▸ **Task to complete**: Search term "scheduler": please show all lines in the listing that contain it.
*** Opening of Material for the task ***
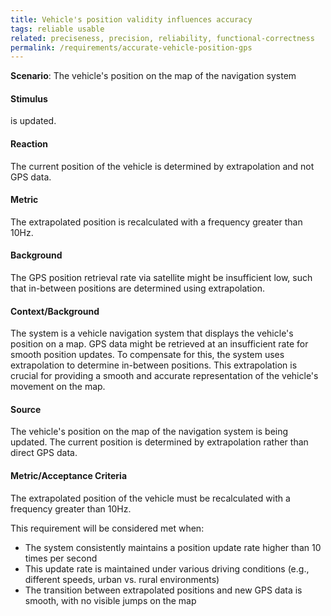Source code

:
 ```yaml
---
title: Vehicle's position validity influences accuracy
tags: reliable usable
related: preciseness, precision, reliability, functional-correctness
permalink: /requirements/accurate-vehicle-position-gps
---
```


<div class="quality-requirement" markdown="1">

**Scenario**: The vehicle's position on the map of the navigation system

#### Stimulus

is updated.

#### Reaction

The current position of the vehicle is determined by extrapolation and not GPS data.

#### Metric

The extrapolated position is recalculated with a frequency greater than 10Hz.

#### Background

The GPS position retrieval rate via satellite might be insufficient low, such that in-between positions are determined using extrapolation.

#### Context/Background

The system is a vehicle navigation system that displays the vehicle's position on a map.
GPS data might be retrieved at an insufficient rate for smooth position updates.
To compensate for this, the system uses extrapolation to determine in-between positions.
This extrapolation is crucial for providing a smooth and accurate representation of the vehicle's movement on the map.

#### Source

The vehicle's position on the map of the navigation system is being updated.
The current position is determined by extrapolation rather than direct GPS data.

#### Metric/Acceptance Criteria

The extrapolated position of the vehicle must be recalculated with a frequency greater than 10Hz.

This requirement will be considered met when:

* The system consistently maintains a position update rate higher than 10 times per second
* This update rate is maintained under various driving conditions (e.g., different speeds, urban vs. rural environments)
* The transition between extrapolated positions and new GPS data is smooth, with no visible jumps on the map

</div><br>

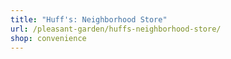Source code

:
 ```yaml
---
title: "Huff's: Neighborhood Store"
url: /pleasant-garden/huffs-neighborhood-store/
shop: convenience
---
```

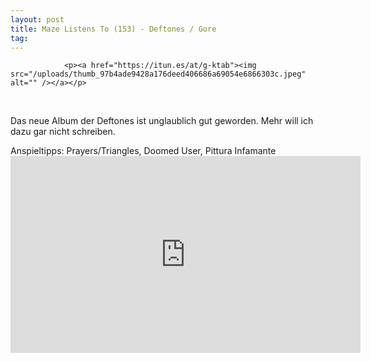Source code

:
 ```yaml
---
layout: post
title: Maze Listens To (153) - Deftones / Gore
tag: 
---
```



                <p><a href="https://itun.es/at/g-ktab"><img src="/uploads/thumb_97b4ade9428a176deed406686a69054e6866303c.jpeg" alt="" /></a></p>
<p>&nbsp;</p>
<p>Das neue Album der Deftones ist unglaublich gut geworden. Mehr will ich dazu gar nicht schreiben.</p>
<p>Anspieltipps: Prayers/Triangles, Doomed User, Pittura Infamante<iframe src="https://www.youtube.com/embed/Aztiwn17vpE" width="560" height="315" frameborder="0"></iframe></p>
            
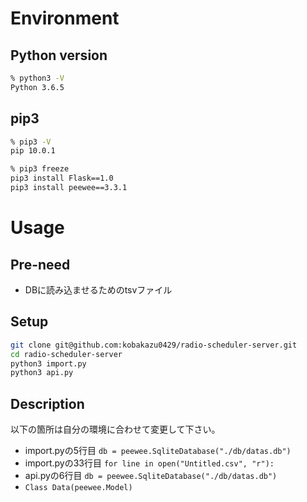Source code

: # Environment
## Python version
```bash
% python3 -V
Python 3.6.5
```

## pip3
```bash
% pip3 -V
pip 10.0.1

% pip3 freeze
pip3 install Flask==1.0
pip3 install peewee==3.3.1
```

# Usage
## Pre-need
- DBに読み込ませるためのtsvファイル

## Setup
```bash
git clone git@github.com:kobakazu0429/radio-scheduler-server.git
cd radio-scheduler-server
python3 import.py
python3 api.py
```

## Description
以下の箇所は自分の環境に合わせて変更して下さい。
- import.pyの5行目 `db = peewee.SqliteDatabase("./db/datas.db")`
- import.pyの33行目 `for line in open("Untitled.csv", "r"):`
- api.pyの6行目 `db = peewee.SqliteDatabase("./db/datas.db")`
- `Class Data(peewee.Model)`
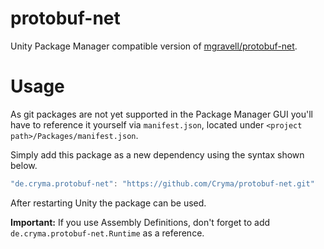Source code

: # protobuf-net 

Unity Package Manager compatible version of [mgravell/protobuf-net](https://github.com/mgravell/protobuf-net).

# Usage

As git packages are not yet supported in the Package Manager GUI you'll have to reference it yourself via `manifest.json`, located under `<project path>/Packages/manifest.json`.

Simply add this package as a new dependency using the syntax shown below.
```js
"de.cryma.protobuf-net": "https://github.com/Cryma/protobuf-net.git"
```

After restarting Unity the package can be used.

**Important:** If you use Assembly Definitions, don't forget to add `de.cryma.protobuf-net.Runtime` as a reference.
*** Close of Material for the task ***
▸ **Finished exercise**:
git clone git@github.com:kobakazu0429/radio-scheduler-server.git
cd radio-scheduler-server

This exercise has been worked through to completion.